Mary Woodward Lasker Award
for Public Service

An Interview with Christopher Reeve

After the Awards Luncheon, Christopher Reeve comments on winning the 2003 Mary Woodard Lasker Award for Public Service for his perceptive, sustained, and heroic advocacy for medical research in general, and victims of disability in particular, on September 19, 2003.

WHAT DOES BEING RECOGNIZED FOR LASKER AWARD MEAN?

The Lasker Award is one of the highest honors in the country. For the scientists who are awarded, it's known as America's Nobel Prize. In fact, I think some 66 Awardees over the years have gone on to win Nobel Prizes. But the public service part of it is really probably equally as prestigious, and I'm very grateful for being honored for public advocacy public service. And as I've said before, this is a real motivation to be even more of a thorn in the side of the scientists than I have been before. Mary Lasker herself was that way. She was always saying, why, why can't we do more? Why can't we do it more rapidly? Why can't we really help patients and get to get clinical work? So I had the privilege of knowing Mary Lasker in the 1970s, and to receive this award now is really fantastic.

STEM CELL RESEARCH

I believe that there should be a Federal Policy which actually has been adopted in California which allows scientists there to conduct research on stem cells derived from any source. The Federal Government has not passed that kind of a law; in fact there is no public policy. And I hope that that will change.

FROM PATIENT TO ACTIVIST

After I was injured in May of 1995, the next five months were all about survival. Literally staying alive and trying to stop the breakdown of various systems in my body. But by November-December of 1995, I was ready to look to the outside world. And I really owe the beginnings of my activism to Dr. Weiss Young, who is a director of a clinical research facility at Rutgers University today. He came to visit me at the Kessler rehab center in New Jersey, and he said, "You know, you have an important role to play." And we started discussions from there.

ACTIVIST ACTOR

When I was an actor, I was actually the President of a group called the Creative Coalition.

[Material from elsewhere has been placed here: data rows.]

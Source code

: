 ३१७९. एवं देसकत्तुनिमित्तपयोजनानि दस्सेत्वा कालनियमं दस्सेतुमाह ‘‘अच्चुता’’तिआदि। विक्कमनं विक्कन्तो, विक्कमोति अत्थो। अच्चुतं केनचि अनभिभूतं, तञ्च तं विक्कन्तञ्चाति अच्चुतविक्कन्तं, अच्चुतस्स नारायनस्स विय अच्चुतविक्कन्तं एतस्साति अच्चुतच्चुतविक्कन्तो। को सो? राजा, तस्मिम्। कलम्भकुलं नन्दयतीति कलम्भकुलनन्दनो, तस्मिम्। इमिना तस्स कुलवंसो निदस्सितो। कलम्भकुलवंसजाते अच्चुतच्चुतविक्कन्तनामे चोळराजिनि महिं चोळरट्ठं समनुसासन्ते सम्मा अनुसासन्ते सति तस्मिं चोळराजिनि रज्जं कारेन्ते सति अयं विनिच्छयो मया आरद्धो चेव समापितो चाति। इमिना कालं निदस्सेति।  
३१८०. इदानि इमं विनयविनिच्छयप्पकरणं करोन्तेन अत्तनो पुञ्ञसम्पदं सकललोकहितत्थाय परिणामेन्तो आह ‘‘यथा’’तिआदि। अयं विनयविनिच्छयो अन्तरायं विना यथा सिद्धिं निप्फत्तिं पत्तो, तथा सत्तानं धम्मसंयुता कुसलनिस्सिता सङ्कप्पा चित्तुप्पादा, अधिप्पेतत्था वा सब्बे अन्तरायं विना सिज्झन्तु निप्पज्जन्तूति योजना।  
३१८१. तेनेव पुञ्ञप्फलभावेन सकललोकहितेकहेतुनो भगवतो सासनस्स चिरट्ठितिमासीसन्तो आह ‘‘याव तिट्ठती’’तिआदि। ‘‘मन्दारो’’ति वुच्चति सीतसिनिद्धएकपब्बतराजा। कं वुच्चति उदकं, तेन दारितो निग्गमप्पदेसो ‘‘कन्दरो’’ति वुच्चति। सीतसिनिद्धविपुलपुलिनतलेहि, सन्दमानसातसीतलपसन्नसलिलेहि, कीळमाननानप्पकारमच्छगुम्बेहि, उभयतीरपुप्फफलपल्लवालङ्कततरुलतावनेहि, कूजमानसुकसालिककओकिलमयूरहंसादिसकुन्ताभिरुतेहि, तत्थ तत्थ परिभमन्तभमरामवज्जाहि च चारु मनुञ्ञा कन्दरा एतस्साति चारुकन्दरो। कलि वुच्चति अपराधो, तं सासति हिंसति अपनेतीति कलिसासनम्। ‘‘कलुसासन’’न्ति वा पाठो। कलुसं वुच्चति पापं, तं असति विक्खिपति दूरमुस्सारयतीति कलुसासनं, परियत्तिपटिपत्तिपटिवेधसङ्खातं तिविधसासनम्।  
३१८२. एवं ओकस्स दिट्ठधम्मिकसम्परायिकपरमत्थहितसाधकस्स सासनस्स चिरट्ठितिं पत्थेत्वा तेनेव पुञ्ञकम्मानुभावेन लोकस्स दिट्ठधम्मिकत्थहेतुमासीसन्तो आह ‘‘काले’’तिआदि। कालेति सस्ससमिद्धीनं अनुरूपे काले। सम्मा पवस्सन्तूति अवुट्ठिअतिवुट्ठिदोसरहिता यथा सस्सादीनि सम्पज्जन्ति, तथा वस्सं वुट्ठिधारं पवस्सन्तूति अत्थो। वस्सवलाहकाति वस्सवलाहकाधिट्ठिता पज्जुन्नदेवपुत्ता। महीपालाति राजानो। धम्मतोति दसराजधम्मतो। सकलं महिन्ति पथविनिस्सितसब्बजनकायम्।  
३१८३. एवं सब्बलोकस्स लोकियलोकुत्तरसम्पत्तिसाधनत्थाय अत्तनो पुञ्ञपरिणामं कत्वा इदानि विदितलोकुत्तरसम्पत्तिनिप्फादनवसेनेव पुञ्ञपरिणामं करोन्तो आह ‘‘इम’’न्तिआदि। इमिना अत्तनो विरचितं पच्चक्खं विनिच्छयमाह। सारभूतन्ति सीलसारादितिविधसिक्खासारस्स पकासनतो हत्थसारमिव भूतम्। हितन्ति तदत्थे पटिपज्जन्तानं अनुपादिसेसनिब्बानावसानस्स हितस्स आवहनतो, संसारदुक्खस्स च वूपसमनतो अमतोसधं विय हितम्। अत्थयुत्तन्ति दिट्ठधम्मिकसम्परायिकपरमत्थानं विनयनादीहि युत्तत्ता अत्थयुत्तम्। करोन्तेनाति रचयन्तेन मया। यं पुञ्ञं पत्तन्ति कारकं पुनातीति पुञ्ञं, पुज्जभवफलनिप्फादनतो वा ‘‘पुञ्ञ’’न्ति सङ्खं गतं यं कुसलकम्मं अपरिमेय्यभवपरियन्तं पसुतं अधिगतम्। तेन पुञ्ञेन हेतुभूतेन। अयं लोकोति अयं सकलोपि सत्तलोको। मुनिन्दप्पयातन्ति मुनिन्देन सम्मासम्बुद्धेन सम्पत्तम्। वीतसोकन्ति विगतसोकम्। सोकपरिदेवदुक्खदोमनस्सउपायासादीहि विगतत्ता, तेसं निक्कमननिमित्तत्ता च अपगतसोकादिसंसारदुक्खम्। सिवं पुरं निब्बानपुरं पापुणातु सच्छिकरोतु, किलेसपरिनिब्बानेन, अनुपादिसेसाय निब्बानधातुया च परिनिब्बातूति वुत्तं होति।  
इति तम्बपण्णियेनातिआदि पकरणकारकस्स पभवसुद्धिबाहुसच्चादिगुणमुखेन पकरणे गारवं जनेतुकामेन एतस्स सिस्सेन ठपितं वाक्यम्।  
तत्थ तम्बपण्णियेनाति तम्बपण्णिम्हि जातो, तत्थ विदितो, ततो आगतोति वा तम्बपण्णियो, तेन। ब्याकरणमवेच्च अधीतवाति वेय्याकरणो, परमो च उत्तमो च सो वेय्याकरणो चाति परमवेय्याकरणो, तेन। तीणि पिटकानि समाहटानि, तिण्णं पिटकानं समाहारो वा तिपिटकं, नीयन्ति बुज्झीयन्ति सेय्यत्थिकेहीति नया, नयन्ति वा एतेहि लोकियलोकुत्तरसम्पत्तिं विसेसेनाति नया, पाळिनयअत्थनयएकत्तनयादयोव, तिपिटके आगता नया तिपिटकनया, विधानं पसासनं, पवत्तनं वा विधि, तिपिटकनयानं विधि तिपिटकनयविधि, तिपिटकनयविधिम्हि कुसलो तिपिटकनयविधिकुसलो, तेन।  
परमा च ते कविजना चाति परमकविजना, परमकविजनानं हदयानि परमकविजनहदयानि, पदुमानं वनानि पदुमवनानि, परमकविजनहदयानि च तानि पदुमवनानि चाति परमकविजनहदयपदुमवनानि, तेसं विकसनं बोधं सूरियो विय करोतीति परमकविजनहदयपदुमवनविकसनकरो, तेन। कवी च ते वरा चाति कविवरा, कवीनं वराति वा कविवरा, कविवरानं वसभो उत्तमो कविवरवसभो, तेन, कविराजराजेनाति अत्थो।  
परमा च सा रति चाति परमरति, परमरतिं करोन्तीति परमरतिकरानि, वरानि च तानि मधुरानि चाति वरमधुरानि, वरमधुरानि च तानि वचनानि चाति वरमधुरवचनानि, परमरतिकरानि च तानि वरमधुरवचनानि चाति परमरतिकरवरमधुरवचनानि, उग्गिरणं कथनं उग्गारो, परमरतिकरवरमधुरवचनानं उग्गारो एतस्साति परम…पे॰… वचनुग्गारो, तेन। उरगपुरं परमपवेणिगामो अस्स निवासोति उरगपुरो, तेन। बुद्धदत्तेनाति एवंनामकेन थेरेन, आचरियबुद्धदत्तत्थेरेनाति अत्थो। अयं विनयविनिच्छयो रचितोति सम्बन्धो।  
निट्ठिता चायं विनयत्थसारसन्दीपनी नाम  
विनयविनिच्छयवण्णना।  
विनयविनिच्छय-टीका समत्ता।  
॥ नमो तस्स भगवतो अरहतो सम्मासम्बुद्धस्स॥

We advocated for more funding for the National Endowment for the Arts and for the environment, so in fact I did testify a number of times on the Hill. Perhaps the most important year was 1990, when Jesse Helms and his associates wanted to actually vote the National Endowment for the Arts out of existence, and we were—well, we were helpful in saving the NEA, and I think that was the most dramatic example of actually being able to make a difference. My political or my adversary career has gone on from there. So what I did was, I had not been involved with health care before, but with the experience that I had gained before the accident, I simply shifted roles into me being a patient advocate.

MESSAGE TO YOUNG PEOPLE

My message to young people about finding a political passion and getting involved is that it is so necessary, because the way the political system works right now, it's so full of compromises. Compromises caused by money, by special interest groups. Politicians can't vote their conscience very often because they won't get reelected. So what young people can do is speak up for what's right. To really learn about the issues. First of all, you've got to educate yourself, because if you don't know what's going on, you can't do anything to help anybody. So first learn the issues, know the issues, get fired up about it, make a real, real demand of your elected officials to stand up and vote their conscience.

These politicians need a safety net, and a safety net is in numbers. So when there's a grass roots movement which can be started by young people and in fact by people of all ages, then they're forced to respond. Then we can get things done.

GOALS FOR THE FUTURE

My goals for the future are to ensure the health and welfare of my family, to progress as far as I can in my own recovery, and also to help people who aren't getting the rehabilitation or the medical services that they need. My job is to speak up for people who are never going to be heard, and I'm in a unique position as a patient advocate with access to the media and also to the scientists and to politicians, to try to be at the intersection of those groups, to move the field forward. And I truly believe that nothing is impossible. That with the brain power that we have in this country and with the resources that we have in this country, we can really harness that potential and change a lot of lives. There are millions and millions of people suffering now for whom we can really finally actually do something. My job in the future is to do the best I can to make it happen.